Speaking following the publication of the Education (Admissions to Schools) Bill 2015, Sinn Féin Education Spokesperson Deputy Jonathan O’Brien said that it was a useful starting point in addressing the problems with the school admissions system but said that it won’t do much to address the majority of problems faced by parents and students in getting in to a school.

 Deputy O’Brien said:

 “The Bill is useful as a starting point, but it is disappointing that we are still going to be faced with a situation where parents who don’t christen their children as Catholics or of minority faiths ​will have problems getting their kids in to local schools.”

 “The Minister says that only twenty per cent of schools are over-subscribed, but I am talking to parents on a regular basis who are faced with these problems all over the 26 Counties.”

 “It cannot be allowed to continue that parents can’t send their child to a school across the road from their house because they are the wrong religion.

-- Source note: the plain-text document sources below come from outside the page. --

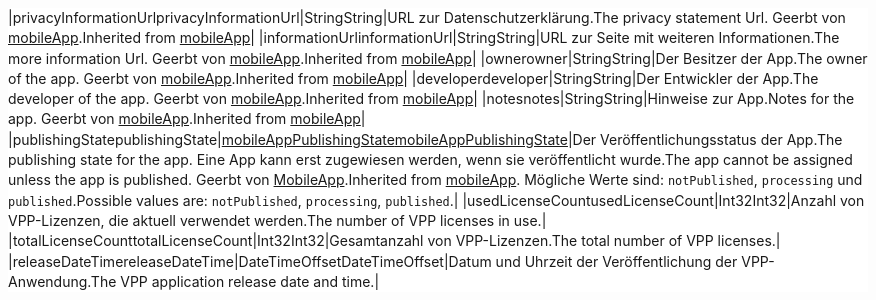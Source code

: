 |<span data-ttu-id="b46c7-161">privacyInformationUrl</span><span class="sxs-lookup"><span data-stu-id="b46c7-161">privacyInformationUrl</span></span>|<span data-ttu-id="b46c7-162">String</span><span class="sxs-lookup"><span data-stu-id="b46c7-162">String</span></span>|<span data-ttu-id="b46c7-163">URL zur Datenschutzerklärung.</span><span class="sxs-lookup"><span data-stu-id="b46c7-163">The privacy statement Url.</span></span> <span data-ttu-id="b46c7-164">Geerbt von [mobileApp](../resources/intune-apps-mobileapp.md).</span><span class="sxs-lookup"><span data-stu-id="b46c7-164">Inherited from [mobileApp](../resources/intune-apps-mobileapp.md)</span></span>|
|<span data-ttu-id="b46c7-165">informationUrl</span><span class="sxs-lookup"><span data-stu-id="b46c7-165">informationUrl</span></span>|<span data-ttu-id="b46c7-166">String</span><span class="sxs-lookup"><span data-stu-id="b46c7-166">String</span></span>|<span data-ttu-id="b46c7-167">URL zur Seite mit weiteren Informationen.</span><span class="sxs-lookup"><span data-stu-id="b46c7-167">The more information Url.</span></span> <span data-ttu-id="b46c7-168">Geerbt von [mobileApp](../resources/intune-apps-mobileapp.md).</span><span class="sxs-lookup"><span data-stu-id="b46c7-168">Inherited from [mobileApp](../resources/intune-apps-mobileapp.md)</span></span>|
|<span data-ttu-id="b46c7-169">owner</span><span class="sxs-lookup"><span data-stu-id="b46c7-169">owner</span></span>|<span data-ttu-id="b46c7-170">String</span><span class="sxs-lookup"><span data-stu-id="b46c7-170">String</span></span>|<span data-ttu-id="b46c7-171">Der Besitzer der App.</span><span class="sxs-lookup"><span data-stu-id="b46c7-171">The owner of the app.</span></span> <span data-ttu-id="b46c7-172">Geerbt von [mobileApp](../resources/intune-apps-mobileapp.md).</span><span class="sxs-lookup"><span data-stu-id="b46c7-172">Inherited from [mobileApp](../resources/intune-apps-mobileapp.md)</span></span>|
|<span data-ttu-id="b46c7-173">developer</span><span class="sxs-lookup"><span data-stu-id="b46c7-173">developer</span></span>|<span data-ttu-id="b46c7-174">String</span><span class="sxs-lookup"><span data-stu-id="b46c7-174">String</span></span>|<span data-ttu-id="b46c7-175">Der Entwickler der App.</span><span class="sxs-lookup"><span data-stu-id="b46c7-175">The developer of the app.</span></span> <span data-ttu-id="b46c7-176">Geerbt von [mobileApp](../resources/intune-apps-mobileapp.md).</span><span class="sxs-lookup"><span data-stu-id="b46c7-176">Inherited from [mobileApp](../resources/intune-apps-mobileapp.md)</span></span>|
|<span data-ttu-id="b46c7-177">notes</span><span class="sxs-lookup"><span data-stu-id="b46c7-177">notes</span></span>|<span data-ttu-id="b46c7-178">String</span><span class="sxs-lookup"><span data-stu-id="b46c7-178">String</span></span>|<span data-ttu-id="b46c7-179">Hinweise zur App.</span><span class="sxs-lookup"><span data-stu-id="b46c7-179">Notes for the app.</span></span> <span data-ttu-id="b46c7-180">Geerbt von [mobileApp](../resources/intune-apps-mobileapp.md).</span><span class="sxs-lookup"><span data-stu-id="b46c7-180">Inherited from [mobileApp](../resources/intune-apps-mobileapp.md)</span></span>|
|<span data-ttu-id="b46c7-181">publishingState</span><span class="sxs-lookup"><span data-stu-id="b46c7-181">publishingState</span></span>|[<span data-ttu-id="b46c7-182">mobileAppPublishingState</span><span class="sxs-lookup"><span data-stu-id="b46c7-182">mobileAppPublishingState</span></span>](../resources/intune-apps-mobileapppublishingstate.md)|<span data-ttu-id="b46c7-183">Der Veröffentlichungsstatus der App.</span><span class="sxs-lookup"><span data-stu-id="b46c7-183">The publishing state for the app.</span></span> <span data-ttu-id="b46c7-184">Eine App kann erst zugewiesen werden, wenn sie veröffentlicht wurde.</span><span class="sxs-lookup"><span data-stu-id="b46c7-184">The app cannot be assigned unless the app is published.</span></span> <span data-ttu-id="b46c7-185">Geerbt von [MobileApp](../resources/intune-apps-mobileapp.md).</span><span class="sxs-lookup"><span data-stu-id="b46c7-185">Inherited from [mobileApp](../resources/intune-apps-mobileapp.md).</span></span> <span data-ttu-id="b46c7-186">Mögliche Werte sind: `notPublished`, `processing` und `published`.</span><span class="sxs-lookup"><span data-stu-id="b46c7-186">Possible values are: `notPublished`, `processing`, `published`.</span></span>|
|<span data-ttu-id="b46c7-187">usedLicenseCount</span><span class="sxs-lookup"><span data-stu-id="b46c7-187">usedLicenseCount</span></span>|<span data-ttu-id="b46c7-188">Int32</span><span class="sxs-lookup"><span data-stu-id="b46c7-188">Int32</span></span>|<span data-ttu-id="b46c7-189">Anzahl von VPP-Lizenzen, die aktuell verwendet werden.</span><span class="sxs-lookup"><span data-stu-id="b46c7-189">The number of VPP licenses in use.</span></span>|
|<span data-ttu-id="b46c7-190">totalLicenseCount</span><span class="sxs-lookup"><span data-stu-id="b46c7-190">totalLicenseCount</span></span>|<span data-ttu-id="b46c7-191">Int32</span><span class="sxs-lookup"><span data-stu-id="b46c7-191">Int32</span></span>|<span data-ttu-id="b46c7-192">Gesamtanzahl von VPP-Lizenzen.</span><span class="sxs-lookup"><span data-stu-id="b46c7-192">The total number of VPP licenses.</span></span>|
|<span data-ttu-id="b46c7-193">releaseDateTime</span><span class="sxs-lookup"><span data-stu-id="b46c7-193">releaseDateTime</span></span>|<span data-ttu-id="b46c7-194">DateTimeOffset</span><span class="sxs-lookup"><span data-stu-id="b46c7-194">DateTimeOffset</span></span>|<span data-ttu-id="b46c7-195">Datum und Uhrzeit der Veröffentlichung der VPP-Anwendung.</span><span class="sxs-lookup"><span data-stu-id="b46c7-195">The VPP application release date and time.</span></span>|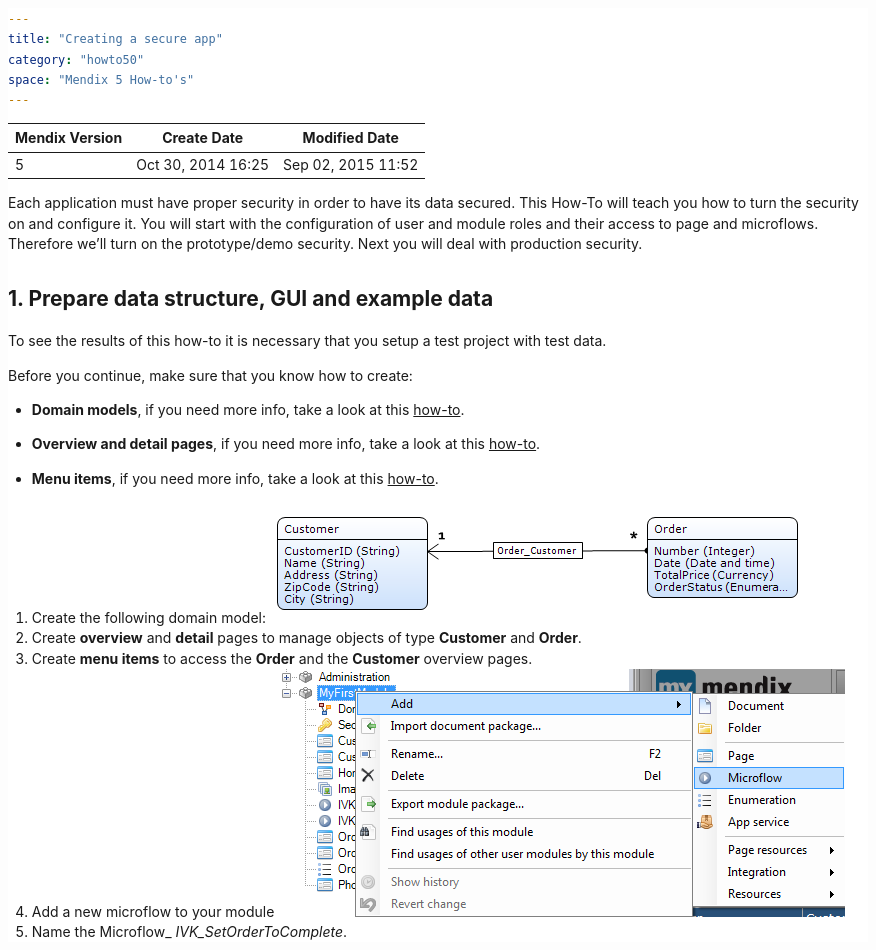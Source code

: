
 ```yaml
---
title: "Creating a secure app"
category: "howto50"
space: "Mendix 5 How-to's"
---
```

<table><thead><tr><th class="confluenceTh">Mendix Version</th><th class="confluenceTh">Create Date</th><th colspan="1" class="confluenceTh">Modified Date</th></tr></thead><tbody><tr><td class="confluenceTd">5</td><td class="confluenceTd">Oct 30, 2014 16:25</td><td colspan="1" class="confluenceTd">Sep 02, 2015 11:52</td></tr></tbody></table>



Each application must have proper security in order to have its data secured. This How-To will teach you how to turn the security on and configure it. You will start with the configuration of user and module roles and their access to page and microflows. Therefore we’ll turn on the prototype/demo security. Next you will deal with production security.



## 1\. Prepare data structure, GUI and example data

To see the results of this how-to it is necessary that you setup a test project with test data.

Before you continue, make sure that you know how to create:

*   **Domain models**, if you need more info, take a look at this [how-to](Creating+a+basic+data+layer).

*   **Overview and detail pages**, if you need more info, take a look at this [how-to](Creating+your+first+two+Overview+and+Detail+pages).

*   **Menu items**, if you need more info, take a look at this [how-to](Setting+Up+the+Navigation+Structure).

1.  Create the following domain model:
    ![](attachments/8785272/8946672.png)
2.  Create **overview** and **detail** pages to manage objects of type **Customer** and **Order**.
3.  Create **menu items** to access the **Order** and the **Customer** overview pages.
4.  Add a new microflow to your module
    _![](attachments/8785360/8946806.png)_
5.  Name the Microflow_ _IVK_SetOrderToComplete_.
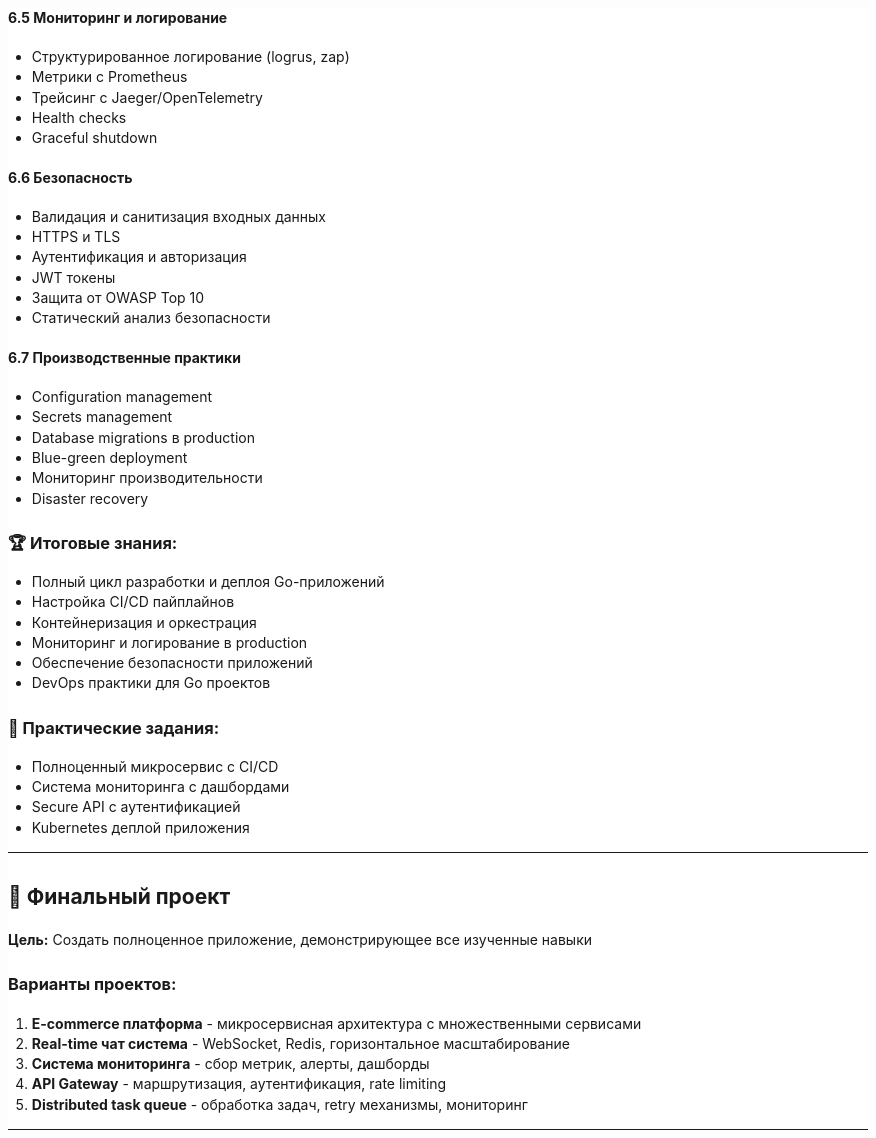 #### 6.5 Мониторинг и логирование
- Структурированное логирование (logrus, zap)
- Метрики с Prometheus
- Трейсинг с Jaeger/OpenTelemetry
- Health checks
- Graceful shutdown

#### 6.6 Безопасность
- Валидация и санитизация входных данных
- HTTPS и TLS
- Аутентификация и авторизация
- JWT токены
- Защита от OWASP Top 10
- Статический анализ безопасности

#### 6.7 Производственные практики
- Configuration management
- Secrets management
- Database migrations в production
- Blue-green deployment
- Мониторинг производительности
- Disaster recovery

### 🏆 Итоговые знания:
- Полный цикл разработки и деплоя Go-приложений
- Настройка CI/CD пайплайнов
- Контейнеризация и оркестрация
- Мониторинг и логирование в production
- Обеспечение безопасности приложений
- DevOps практики для Go проектов

### 📝 Практические задания:
- Полноценный микросервис с CI/CD
- Система мониторинга с дашбордами
- Secure API с аутентификацией
- Kubernetes деплой приложения

---

## 🎯 Финальный проект
**Цель:** Создать полноценное приложение, демонстрирующее все изученные навыки

### Варианты проектов:
1. **E-commerce платформа** - микросервисная архитектура с множественными сервисами
2. **Real-time чат система** - WebSocket, Redis, горизонтальное масштабирование
3. **Система мониторинга** - сбор метрик, алерты, дашборды
4. **API Gateway** - маршрутизация, аутентификация, rate limiting
5. **Distributed task queue** - обработка задач, retry механизмы, мониторинг

---
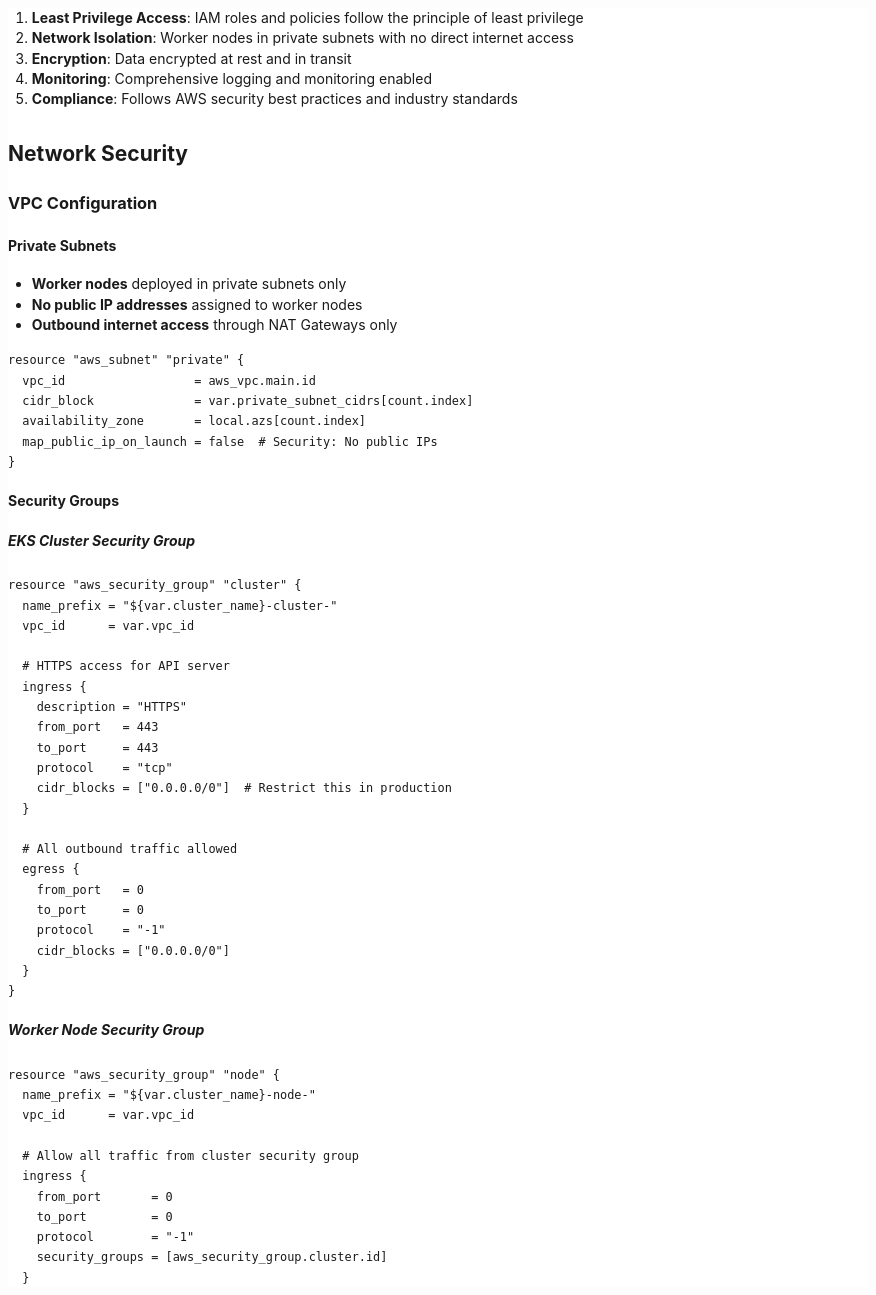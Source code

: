 1. **Least Privilege Access**: IAM roles and policies follow the principle of least privilege
2. **Network Isolation**: Worker nodes in private subnets with no direct internet access
3. **Encryption**: Data encrypted at rest and in transit
4. **Monitoring**: Comprehensive logging and monitoring enabled
5. **Compliance**: Follows AWS security best practices and industry standards

## Network Security

### VPC Configuration

#### Private Subnets
- **Worker nodes** deployed in private subnets only
- **No public IP addresses** assigned to worker nodes
- **Outbound internet access** through NAT Gateways only

```hcl
resource "aws_subnet" "private" {
  vpc_id                  = aws_vpc.main.id
  cidr_block              = var.private_subnet_cidrs[count.index]
  availability_zone       = local.azs[count.index]
  map_public_ip_on_launch = false  # Security: No public IPs
}
```

#### Security Groups

##### EKS Cluster Security Group
```hcl
resource "aws_security_group" "cluster" {
  name_prefix = "${var.cluster_name}-cluster-"
  vpc_id      = var.vpc_id

  # HTTPS access for API server
  ingress {
    description = "HTTPS"
    from_port   = 443
    to_port     = 443
    protocol    = "tcp"
    cidr_blocks = ["0.0.0.0/0"]  # Restrict this in production
  }

  # All outbound traffic allowed
  egress {
    from_port   = 0
    to_port     = 0
    protocol    = "-1"
    cidr_blocks = ["0.0.0.0/0"]
  }
}
```

##### Worker Node Security Group
```hcl
resource "aws_security_group" "node" {
  name_prefix = "${var.cluster_name}-node-"
  vpc_id      = var.vpc_id

  # Allow all traffic from cluster security group
  ingress {
    from_port       = 0
    to_port         = 0
    protocol        = "-1"
    security_groups = [aws_security_group.cluster.id]
  }
```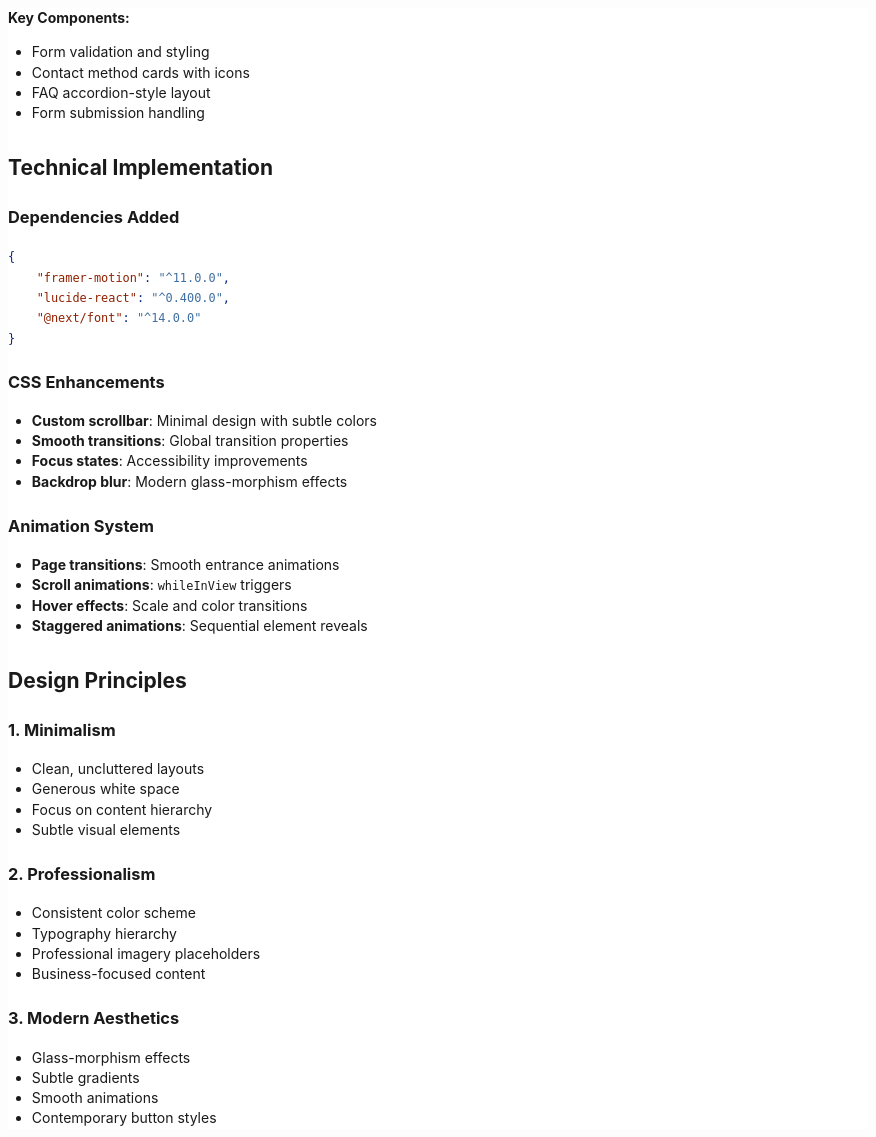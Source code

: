 **Key Components:**

- Form validation and styling
- Contact method cards with icons
- FAQ accordion-style layout
- Form submission handling

## Technical Implementation

### Dependencies Added

```json
{
	"framer-motion": "^11.0.0",
	"lucide-react": "^0.400.0",
	"@next/font": "^14.0.0"
}
```

### CSS Enhancements

- **Custom scrollbar**: Minimal design with subtle colors
- **Smooth transitions**: Global transition properties
- **Focus states**: Accessibility improvements
- **Backdrop blur**: Modern glass-morphism effects

### Animation System

- **Page transitions**: Smooth entrance animations
- **Scroll animations**: `whileInView` triggers
- **Hover effects**: Scale and color transitions
- **Staggered animations**: Sequential element reveals

## Design Principles

### 1. Minimalism

- Clean, uncluttered layouts
- Generous white space
- Focus on content hierarchy
- Subtle visual elements

### 2. Professionalism

- Consistent color scheme
- Typography hierarchy
- Professional imagery placeholders
- Business-focused content

### 3. Modern Aesthetics

- Glass-morphism effects
- Subtle gradients
- Smooth animations
- Contemporary button styles
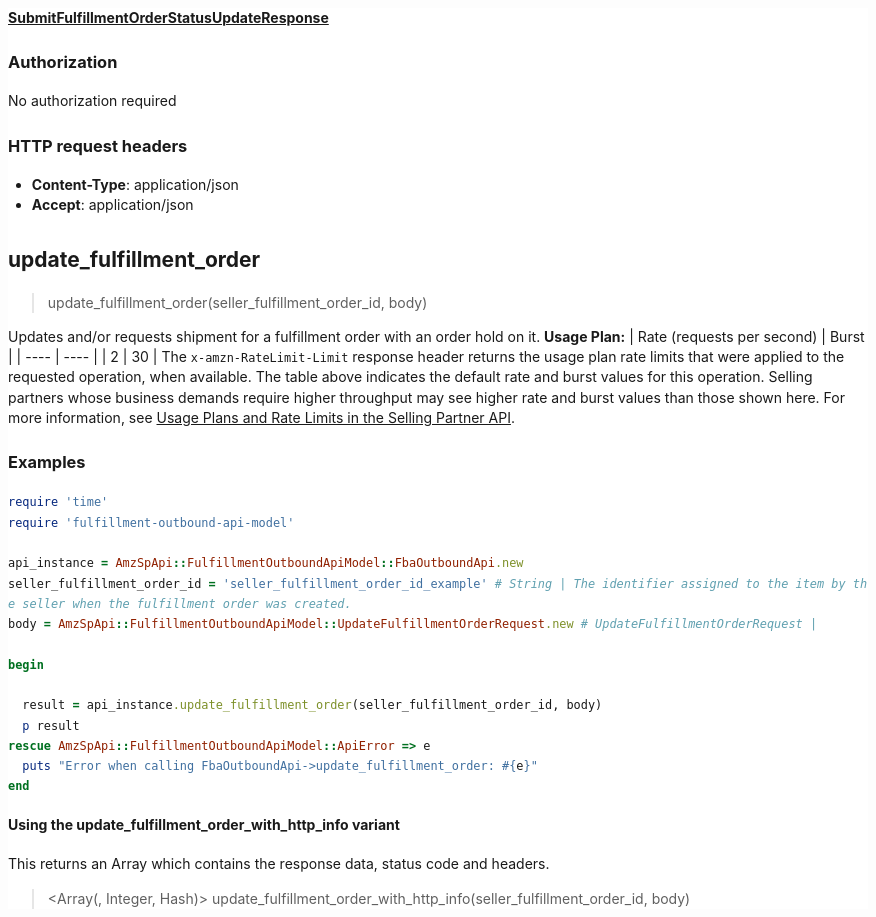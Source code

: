 [**SubmitFulfillmentOrderStatusUpdateResponse**](SubmitFulfillmentOrderStatusUpdateResponse.md)

### Authorization

No authorization required

### HTTP request headers

- **Content-Type**: application/json
- **Accept**: application/json


## update_fulfillment_order

> <UpdateFulfillmentOrderResponse> update_fulfillment_order(seller_fulfillment_order_id, body)



Updates and/or requests shipment for a fulfillment order with an order hold on it.  **Usage Plan:**  | Rate (requests per second) | Burst | | ---- | ---- | | 2 | 30 |  The `x-amzn-RateLimit-Limit` response header returns the usage plan rate limits that were applied to the requested operation, when available. The table above indicates the default rate and burst values for this operation. Selling partners whose business demands require higher throughput may see higher rate and burst values than those shown here. For more information, see [Usage Plans and Rate Limits in the Selling Partner API](https://developer-docs.amazon.com/sp-api/docs/usage-plans-and-rate-limits-in-the-sp-api).

### Examples

```ruby
require 'time'
require 'fulfillment-outbound-api-model'

api_instance = AmzSpApi::FulfillmentOutboundApiModel::FbaOutboundApi.new
seller_fulfillment_order_id = 'seller_fulfillment_order_id_example' # String | The identifier assigned to the item by the seller when the fulfillment order was created.
body = AmzSpApi::FulfillmentOutboundApiModel::UpdateFulfillmentOrderRequest.new # UpdateFulfillmentOrderRequest | 

begin
  
  result = api_instance.update_fulfillment_order(seller_fulfillment_order_id, body)
  p result
rescue AmzSpApi::FulfillmentOutboundApiModel::ApiError => e
  puts "Error when calling FbaOutboundApi->update_fulfillment_order: #{e}"
end
```

#### Using the update_fulfillment_order_with_http_info variant

This returns an Array which contains the response data, status code and headers.

> <Array(<UpdateFulfillmentOrderResponse>, Integer, Hash)> update_fulfillment_order_with_http_info(seller_fulfillment_order_id, body)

Not only does this Bill not address that point, it actively reinforces this discrimination.”

 “We welcome the provision that prevents charges for applications to enrol in a school, but the real problem for parents is the cost of voluntary contributions that schools are forced to charge in the absence of sufficient budgets from the state.”

 “There must be better co-operation between local schools in the application process, but this Bill will do nothing for children who are the ‘wrong’ religion and can’t get in to their local school.”

 “It is open to the Minister to address these problems by way of regulation through Section 64 of the Bill, but we remain unconvinced that this is the best approach to take.”